Una de las observaciones frecuentes en los autores heterodoxos es que la religión de los apóstoles es íntimamente distinta a la predicación de Jesucristo, como la de la Iglesia católica es también distinta a la de los primeros siglos. Como han afirmado los llamados modernistas, los dogmas evolucionan y evoluciona el espíritu del cristianismo.

Jesús no constituye ninguno de los sacramentos, ni siquiera el bautismo ni la comunión. Cristo creía en el inminente establecimiento del reino de Dios y no pensó en instituir una Iglesia.

Son los apóstoles los que van poniendo los puntales de la Iglesia, que se fija y se inmoviliza siglos después en el Concilio de Trento.

Los críticos exégetas, que la Iglesia Romana llamó modernistas con un apodo, como podía ponerlo una tertulia de comadres, intentaron aclarar estos puntos.
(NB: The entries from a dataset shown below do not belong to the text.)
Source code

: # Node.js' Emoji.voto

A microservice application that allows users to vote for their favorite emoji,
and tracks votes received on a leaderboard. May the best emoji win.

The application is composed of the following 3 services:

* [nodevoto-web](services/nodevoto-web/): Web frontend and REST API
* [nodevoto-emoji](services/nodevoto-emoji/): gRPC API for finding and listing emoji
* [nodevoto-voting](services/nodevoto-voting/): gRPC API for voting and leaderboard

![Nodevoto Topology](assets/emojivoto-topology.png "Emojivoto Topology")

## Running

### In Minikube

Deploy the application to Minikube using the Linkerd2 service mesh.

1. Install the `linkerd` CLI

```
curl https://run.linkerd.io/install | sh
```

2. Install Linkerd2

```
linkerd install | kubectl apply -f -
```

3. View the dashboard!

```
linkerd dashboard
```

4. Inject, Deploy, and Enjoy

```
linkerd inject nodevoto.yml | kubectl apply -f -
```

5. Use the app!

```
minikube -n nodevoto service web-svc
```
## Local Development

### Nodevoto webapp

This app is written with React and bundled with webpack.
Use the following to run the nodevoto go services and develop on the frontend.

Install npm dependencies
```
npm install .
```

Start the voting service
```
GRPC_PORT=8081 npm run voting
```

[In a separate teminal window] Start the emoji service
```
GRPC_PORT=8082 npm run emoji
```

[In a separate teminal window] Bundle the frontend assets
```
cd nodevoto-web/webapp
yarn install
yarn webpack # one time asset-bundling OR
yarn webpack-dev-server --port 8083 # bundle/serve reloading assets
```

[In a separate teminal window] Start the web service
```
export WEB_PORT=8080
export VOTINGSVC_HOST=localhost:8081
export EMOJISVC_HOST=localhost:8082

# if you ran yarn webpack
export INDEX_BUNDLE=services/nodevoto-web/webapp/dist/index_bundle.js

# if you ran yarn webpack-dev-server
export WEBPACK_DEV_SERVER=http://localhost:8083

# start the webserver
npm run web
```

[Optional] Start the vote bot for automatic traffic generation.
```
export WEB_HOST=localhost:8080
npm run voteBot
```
La verdad no puede ser más inmutable que el hombre, decían los reformistas, porque evoluciona en él, con él y para él.

La tendencia de tales críticos, como el abate Loisy y el abate Tyrrell, podía haber rejuvenecido el catolicismo, quitándole una porción de trabas inútiles y perjudiciales.

Estos modernistas consideraban necesario para la vida amplia del catolicismo una cierta facilidad de crítica y de movimiento ideológico. Llamaban a sus contradictores ultramontanos y medievalistas.

Para ellos la fórmula buena de conciliación hubiera sido ésta: In necesariis, imitas; in dubiis, libertas; in omnibus, caritas. (En lo esencial y necesario, unidad; en las cosas dudosas, libertad; en todo, caridad.)

La encíclica Pascendi Domine gregis y el decreto Lamentabili sane cortó esta orientación.

Loisy decía después que, de observar al pie de la letra aquellas prescripciones, ya no era posible la crítica bíblica.

Tyrrell protesta de que los ultramontanos de Roma desde 1870 pretendan ahogar todo pensamiento e instaurar un absolutismo papal en el que el papa manda despóticamente a los obispos y éstos a los párrocos.

El partido español de Roma, autoritario, de los Merry del Val, Vives y Tutó, influyó poderosamente para impedir que la Iglesia se rejuveneciera en parte. Pío X, que tenía un espíritu de cura de pueblo, se aferró a la tendencia inmovilizadora e hierática.

Para todos los exégetas, San Pablo, que no conoció a Jesucristo, fue el que dio al cristianismo su carácter universal.

El mérito de San Pablo es vario, según los protestantes. Para los unos, lo principal es su talento de escritor; para los otros, su arte de misionero. Otros creen que lo más eminente de su obra es la organización de las iglesias y hay quienes piensan que su mayor importancia es la de ser teólogo, porque así dio al cristianismo la comprensión y la conciencia de su fuerza.

Después de San Pablo colaboraron en esta obra, principalmente, los padres de la Iglesia.

Según los críticos heterodoxos, en el cristianismo no hay nada original. Todo está aportado de aquí y de allá, principalmente del Antiguo Testamento. Sin embargo, el espíritu es distinto y hasta opuesto.

En el Antiguo Testamento se ve una sociedad dominada por una teocracia poderosa: la Iglesia, los doctores, reinan. En cambio, en el Nuevo Testamento, Jesucristo ataca a la Iglesia, y las leyes no tienen valor, según él, al lado de la intuición de la verdad de la luz, etc. La impresión que se obtiene es que, de seguir al pie de la letra la enseñanza de los Evangelios, no debía de haber Iglesia ni intermediarios entre Dios y el hombre.

Cristo es la parte más humana del judaísmo. Lo cristiano es una selección y una depuración sentimental de lo judío.